With the versatility of the powers, you'll have to design challenges that can be solved equally by each power, and maybe some that can only really be taken down by certain methods, encouraging re playability.

Stories about powerful characters, such as Superman, usually have to tie into their humanity. As Superman says, he has to keep himself in check, or things could go horribly wrong. It'd be easy to go full tilt, but the folks he cares about might be harmed because of it. If you character is truly on the road to greatness, maybes set up some moral choices. While we would probably think we'd be stoic boy scouts with great power, really think about how a mere mortal would act now that a very large part of his life has become easier. If the situation is outside of the norm, what happens when your fundamental understanding on how life works is shattered in mere seconds.

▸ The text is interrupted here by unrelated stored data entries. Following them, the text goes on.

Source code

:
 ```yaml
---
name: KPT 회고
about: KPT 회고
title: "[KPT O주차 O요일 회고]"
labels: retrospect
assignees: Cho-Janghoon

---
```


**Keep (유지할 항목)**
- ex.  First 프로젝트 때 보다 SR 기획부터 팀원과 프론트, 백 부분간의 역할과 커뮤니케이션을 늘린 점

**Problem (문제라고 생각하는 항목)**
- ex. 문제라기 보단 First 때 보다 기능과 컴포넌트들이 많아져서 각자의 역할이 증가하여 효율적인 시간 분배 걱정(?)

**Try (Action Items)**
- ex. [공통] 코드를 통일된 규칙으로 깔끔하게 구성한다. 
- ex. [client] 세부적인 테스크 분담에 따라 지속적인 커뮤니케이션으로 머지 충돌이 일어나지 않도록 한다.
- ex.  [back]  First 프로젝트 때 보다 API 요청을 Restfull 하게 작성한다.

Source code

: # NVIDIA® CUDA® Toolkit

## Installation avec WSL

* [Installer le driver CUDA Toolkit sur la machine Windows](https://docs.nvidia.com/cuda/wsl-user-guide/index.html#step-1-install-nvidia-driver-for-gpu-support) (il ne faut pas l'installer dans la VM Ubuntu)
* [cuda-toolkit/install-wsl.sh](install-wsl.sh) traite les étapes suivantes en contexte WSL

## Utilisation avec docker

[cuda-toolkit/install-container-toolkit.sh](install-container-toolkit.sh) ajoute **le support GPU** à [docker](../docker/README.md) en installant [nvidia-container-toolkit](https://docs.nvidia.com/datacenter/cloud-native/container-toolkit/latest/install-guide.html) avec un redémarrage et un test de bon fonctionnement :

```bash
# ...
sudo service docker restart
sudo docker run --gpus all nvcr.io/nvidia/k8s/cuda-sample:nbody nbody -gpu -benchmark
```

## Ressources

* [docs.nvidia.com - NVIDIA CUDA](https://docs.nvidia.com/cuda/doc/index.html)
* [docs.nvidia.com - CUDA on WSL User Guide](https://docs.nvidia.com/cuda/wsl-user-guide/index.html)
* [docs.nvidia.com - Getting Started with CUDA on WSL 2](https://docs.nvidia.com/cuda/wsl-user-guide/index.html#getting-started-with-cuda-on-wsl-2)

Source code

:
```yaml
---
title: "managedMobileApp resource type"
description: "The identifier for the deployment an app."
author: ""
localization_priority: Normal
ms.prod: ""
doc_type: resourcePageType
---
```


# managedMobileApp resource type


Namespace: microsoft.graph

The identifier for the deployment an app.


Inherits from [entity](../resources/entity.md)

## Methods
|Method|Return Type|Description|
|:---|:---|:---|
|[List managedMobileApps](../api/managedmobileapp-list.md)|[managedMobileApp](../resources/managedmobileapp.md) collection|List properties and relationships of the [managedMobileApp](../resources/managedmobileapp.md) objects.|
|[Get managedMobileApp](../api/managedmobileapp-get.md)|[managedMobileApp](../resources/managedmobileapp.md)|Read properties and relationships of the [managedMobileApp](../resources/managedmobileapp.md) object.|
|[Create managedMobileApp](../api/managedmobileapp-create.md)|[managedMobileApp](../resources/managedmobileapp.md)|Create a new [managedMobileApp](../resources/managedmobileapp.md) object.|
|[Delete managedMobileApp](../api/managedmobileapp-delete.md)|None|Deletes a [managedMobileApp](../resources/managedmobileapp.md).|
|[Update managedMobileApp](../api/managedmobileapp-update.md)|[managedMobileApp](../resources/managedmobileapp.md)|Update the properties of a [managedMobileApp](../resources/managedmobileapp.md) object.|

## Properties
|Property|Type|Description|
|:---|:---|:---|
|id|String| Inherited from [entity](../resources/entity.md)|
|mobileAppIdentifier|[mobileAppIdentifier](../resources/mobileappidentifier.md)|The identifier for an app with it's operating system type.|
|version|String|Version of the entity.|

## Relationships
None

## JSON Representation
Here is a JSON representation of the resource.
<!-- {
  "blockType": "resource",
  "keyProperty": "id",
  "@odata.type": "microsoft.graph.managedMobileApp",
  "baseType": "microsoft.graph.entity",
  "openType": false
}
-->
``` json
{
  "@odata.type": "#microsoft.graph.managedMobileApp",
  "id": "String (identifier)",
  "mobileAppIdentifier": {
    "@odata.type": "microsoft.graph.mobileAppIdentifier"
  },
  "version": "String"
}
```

You could probably write a piece that children would be more likely to be heroes than adults would, because many children are naive to the evils the world has to offer. Unless they become severely jaded early on, a child still believes in entities such as Santa, the Tooth Fairy etc. so the sudden acquisition of superpowers wouldn't be all that shocking, in fact, it'd be quite cool.

Adults, being aware of how the world works, and that corrupt people can get away with quite a lot, might go Vigilante, or maybe Anti-Villain. If the experience was jarring enough, maybe they use their powers to focus on the things that have personally wronged them, or they could go flat out insane.

Really, my advice is design a basic human character, then truly think how they would act if, one day, they were given superpowers. What would influence their decisions from that point on?